▶ **TASK GOAL**:
Only one stretch of the records below is wanted: the lines from the one holding "de ce point" through the one holding "C language is". Return it exactly, both ends included.

▶ **RECORDS FOR THIS TASK**:
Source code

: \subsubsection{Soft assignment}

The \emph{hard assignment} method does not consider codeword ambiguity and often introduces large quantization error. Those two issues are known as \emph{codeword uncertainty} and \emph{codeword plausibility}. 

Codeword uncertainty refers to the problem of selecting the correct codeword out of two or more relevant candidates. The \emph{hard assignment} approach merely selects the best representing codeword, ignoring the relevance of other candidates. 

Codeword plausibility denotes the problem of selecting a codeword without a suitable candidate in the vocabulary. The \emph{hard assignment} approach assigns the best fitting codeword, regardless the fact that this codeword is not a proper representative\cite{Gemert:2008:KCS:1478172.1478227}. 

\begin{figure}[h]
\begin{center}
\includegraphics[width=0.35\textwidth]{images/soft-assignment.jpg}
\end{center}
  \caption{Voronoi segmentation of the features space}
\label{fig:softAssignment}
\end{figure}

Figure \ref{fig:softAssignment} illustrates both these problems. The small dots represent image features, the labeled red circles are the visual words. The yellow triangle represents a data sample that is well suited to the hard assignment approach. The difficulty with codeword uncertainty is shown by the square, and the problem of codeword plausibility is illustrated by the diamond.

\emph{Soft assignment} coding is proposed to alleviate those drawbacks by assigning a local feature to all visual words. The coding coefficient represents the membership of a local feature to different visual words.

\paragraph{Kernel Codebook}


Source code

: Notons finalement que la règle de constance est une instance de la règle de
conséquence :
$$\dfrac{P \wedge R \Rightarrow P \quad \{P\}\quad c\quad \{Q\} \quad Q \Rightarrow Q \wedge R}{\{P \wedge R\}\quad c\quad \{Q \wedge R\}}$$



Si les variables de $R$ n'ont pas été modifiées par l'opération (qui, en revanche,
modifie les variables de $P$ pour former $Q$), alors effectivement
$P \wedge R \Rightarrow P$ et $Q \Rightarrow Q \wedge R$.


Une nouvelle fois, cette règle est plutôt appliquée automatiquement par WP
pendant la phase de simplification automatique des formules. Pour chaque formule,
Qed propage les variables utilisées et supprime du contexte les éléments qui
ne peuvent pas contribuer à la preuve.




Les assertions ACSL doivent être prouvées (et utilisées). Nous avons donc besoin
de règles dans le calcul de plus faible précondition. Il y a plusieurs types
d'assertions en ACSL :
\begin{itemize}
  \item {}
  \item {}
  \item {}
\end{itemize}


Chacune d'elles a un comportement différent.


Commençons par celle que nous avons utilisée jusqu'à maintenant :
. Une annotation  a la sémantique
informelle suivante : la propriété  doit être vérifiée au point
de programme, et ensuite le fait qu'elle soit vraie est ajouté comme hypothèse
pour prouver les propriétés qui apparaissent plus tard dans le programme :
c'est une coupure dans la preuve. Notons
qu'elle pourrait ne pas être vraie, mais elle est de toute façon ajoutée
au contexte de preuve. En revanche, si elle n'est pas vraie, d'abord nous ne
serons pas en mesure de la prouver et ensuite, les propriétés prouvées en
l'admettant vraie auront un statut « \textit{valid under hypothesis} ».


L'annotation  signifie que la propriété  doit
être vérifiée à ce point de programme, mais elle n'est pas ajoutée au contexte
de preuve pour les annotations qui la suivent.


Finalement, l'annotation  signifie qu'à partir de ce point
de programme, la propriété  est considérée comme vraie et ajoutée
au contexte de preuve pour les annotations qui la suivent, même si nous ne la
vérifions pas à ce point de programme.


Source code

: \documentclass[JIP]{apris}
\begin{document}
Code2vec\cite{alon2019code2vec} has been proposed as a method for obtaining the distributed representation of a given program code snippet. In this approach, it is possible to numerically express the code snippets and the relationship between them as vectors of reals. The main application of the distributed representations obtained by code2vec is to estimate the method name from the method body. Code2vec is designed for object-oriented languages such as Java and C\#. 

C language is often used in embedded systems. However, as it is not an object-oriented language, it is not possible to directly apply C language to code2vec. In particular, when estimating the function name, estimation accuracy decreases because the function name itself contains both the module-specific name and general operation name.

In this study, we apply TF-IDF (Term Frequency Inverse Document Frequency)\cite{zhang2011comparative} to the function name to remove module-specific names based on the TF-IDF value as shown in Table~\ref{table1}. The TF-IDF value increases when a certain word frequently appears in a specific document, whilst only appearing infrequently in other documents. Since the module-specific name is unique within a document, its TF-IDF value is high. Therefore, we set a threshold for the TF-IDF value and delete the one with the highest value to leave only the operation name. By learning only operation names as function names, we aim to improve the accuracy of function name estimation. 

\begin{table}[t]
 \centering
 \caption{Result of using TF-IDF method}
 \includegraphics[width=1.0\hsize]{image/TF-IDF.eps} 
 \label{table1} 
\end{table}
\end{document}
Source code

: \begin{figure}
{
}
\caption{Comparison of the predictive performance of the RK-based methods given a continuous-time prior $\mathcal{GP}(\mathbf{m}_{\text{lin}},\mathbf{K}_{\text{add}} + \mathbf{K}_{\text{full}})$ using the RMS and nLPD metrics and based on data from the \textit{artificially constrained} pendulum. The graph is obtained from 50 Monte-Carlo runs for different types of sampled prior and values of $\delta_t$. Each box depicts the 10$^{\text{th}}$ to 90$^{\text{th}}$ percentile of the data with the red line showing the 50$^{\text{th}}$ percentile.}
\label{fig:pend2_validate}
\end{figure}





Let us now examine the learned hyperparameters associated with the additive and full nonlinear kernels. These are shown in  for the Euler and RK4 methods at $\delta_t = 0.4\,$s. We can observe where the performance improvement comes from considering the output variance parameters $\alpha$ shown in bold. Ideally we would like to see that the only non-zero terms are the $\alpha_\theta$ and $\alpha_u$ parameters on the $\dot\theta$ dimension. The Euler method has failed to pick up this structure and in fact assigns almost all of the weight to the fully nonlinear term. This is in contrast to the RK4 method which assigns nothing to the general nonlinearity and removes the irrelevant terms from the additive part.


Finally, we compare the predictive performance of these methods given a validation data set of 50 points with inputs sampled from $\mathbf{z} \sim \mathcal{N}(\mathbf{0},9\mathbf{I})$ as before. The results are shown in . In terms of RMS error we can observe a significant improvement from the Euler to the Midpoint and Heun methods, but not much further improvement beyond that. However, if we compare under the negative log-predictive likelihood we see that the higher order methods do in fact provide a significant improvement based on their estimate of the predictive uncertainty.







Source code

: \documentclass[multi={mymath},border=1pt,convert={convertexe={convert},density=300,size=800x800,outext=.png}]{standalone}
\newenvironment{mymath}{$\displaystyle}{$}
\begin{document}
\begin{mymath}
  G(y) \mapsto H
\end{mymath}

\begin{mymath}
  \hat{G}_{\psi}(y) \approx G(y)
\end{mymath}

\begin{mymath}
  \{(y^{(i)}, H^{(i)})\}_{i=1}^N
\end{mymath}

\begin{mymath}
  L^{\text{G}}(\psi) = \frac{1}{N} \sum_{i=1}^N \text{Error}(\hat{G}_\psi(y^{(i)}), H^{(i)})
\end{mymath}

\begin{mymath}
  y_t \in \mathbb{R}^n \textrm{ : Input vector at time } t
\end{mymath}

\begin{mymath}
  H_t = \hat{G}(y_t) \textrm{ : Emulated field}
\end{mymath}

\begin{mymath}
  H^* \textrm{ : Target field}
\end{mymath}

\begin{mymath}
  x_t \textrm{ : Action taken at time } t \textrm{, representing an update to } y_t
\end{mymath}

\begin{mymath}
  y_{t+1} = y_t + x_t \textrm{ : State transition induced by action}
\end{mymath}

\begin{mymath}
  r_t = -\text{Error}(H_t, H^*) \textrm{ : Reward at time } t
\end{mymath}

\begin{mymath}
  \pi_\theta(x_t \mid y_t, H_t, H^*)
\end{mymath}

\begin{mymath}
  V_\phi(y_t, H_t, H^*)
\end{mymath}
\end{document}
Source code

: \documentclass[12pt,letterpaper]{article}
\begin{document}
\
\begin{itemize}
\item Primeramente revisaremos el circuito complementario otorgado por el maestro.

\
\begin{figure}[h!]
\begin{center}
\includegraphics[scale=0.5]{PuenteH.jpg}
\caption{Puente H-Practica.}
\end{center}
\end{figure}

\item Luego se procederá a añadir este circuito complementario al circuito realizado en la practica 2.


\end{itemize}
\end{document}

▶ **EXERCISE SOLUTION**:
Finalement, l'annotation  signifie qu'à partir de ce point
de programme, la propriété  est considérée comme vraie et ajoutée
au contexte de preuve pour les annotations qui la suivent, même si nous ne la
vérifions pas à ce point de programme.


Source code

: \documentclass[JIP]{apris}
\begin{document}
Code2vec\cite{alon2019code2vec} has been proposed as a method for obtaining the distributed representation of a given program code snippet. In this approach, it is possible to numerically express the code snippets and the relationship between them as vectors of reals. The main application of the distributed representations obtained by code2vec is to estimate the method name from the method body. Code2vec is designed for object-oriented languages such as Java and C\#. 

C language is often used in embedded systems. However, as it is not an object-oriented language, it is not possible to directly apply C language to code2vec. In particular, when estimating the function name, estimation accuracy decreases because the function name itself contains both the module-specific name and general operation name.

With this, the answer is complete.